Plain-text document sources

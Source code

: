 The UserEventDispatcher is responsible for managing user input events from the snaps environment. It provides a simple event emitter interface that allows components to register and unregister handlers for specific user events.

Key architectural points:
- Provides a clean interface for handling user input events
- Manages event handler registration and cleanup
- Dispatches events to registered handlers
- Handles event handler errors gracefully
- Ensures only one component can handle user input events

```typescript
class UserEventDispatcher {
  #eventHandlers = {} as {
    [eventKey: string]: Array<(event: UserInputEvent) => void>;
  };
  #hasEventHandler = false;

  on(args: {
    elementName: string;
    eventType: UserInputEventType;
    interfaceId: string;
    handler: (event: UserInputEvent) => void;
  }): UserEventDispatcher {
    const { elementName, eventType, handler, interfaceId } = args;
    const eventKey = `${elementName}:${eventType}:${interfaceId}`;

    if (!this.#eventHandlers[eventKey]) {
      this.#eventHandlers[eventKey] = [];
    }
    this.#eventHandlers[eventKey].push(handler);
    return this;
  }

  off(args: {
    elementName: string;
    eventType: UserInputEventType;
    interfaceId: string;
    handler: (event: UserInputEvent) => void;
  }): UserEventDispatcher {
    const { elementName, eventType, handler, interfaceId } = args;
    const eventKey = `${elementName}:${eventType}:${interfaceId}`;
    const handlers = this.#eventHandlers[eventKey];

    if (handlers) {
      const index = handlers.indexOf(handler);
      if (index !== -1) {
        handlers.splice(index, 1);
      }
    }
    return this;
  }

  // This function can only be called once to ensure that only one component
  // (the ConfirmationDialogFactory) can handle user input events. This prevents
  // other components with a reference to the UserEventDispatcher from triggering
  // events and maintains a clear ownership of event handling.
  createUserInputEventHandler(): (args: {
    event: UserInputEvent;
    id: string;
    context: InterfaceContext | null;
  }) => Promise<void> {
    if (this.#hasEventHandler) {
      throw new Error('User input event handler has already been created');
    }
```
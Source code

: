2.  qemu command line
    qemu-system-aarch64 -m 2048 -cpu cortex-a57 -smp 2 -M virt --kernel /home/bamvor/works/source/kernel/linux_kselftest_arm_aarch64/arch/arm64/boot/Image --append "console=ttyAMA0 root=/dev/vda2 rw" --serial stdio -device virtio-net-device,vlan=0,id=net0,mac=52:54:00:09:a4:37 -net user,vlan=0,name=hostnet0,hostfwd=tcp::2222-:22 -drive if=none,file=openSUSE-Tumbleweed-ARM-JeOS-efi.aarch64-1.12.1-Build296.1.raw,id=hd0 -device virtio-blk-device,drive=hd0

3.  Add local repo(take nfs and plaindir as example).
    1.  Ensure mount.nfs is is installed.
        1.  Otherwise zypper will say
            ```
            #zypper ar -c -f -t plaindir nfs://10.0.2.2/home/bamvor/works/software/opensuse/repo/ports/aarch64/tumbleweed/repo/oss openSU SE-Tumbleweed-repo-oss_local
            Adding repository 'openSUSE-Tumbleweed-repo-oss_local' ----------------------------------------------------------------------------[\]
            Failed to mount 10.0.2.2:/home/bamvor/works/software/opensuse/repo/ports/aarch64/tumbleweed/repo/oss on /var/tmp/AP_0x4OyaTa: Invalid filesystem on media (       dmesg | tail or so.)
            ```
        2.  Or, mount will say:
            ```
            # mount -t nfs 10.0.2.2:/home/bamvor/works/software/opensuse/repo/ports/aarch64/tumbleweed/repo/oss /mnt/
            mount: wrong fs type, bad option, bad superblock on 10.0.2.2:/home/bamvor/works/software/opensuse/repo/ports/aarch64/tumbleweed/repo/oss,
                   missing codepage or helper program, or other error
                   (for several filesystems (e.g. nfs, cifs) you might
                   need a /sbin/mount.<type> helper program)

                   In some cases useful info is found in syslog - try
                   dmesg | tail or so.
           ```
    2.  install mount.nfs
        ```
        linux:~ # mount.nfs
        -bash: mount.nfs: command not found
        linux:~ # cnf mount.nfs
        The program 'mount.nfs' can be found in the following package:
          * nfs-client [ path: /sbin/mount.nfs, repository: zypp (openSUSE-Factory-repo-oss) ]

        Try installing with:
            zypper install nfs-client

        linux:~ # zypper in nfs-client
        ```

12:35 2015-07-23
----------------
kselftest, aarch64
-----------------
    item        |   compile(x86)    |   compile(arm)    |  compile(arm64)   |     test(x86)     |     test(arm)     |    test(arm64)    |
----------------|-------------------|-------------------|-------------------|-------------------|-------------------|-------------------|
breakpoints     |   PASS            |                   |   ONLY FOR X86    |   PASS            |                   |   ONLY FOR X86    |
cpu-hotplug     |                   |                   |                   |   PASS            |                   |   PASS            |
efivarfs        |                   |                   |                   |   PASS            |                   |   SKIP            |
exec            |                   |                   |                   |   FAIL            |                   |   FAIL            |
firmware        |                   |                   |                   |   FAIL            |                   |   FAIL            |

Your objective: Working through the entries above, copy every line in which "that" is found.

Result below:
: The UserEventDispatcher is responsible for managing user input events from the snaps environment. It provides a simple event emitter interface that allows components to register and unregister handlers for specific user events.
  // This function can only be called once to ensure that only one component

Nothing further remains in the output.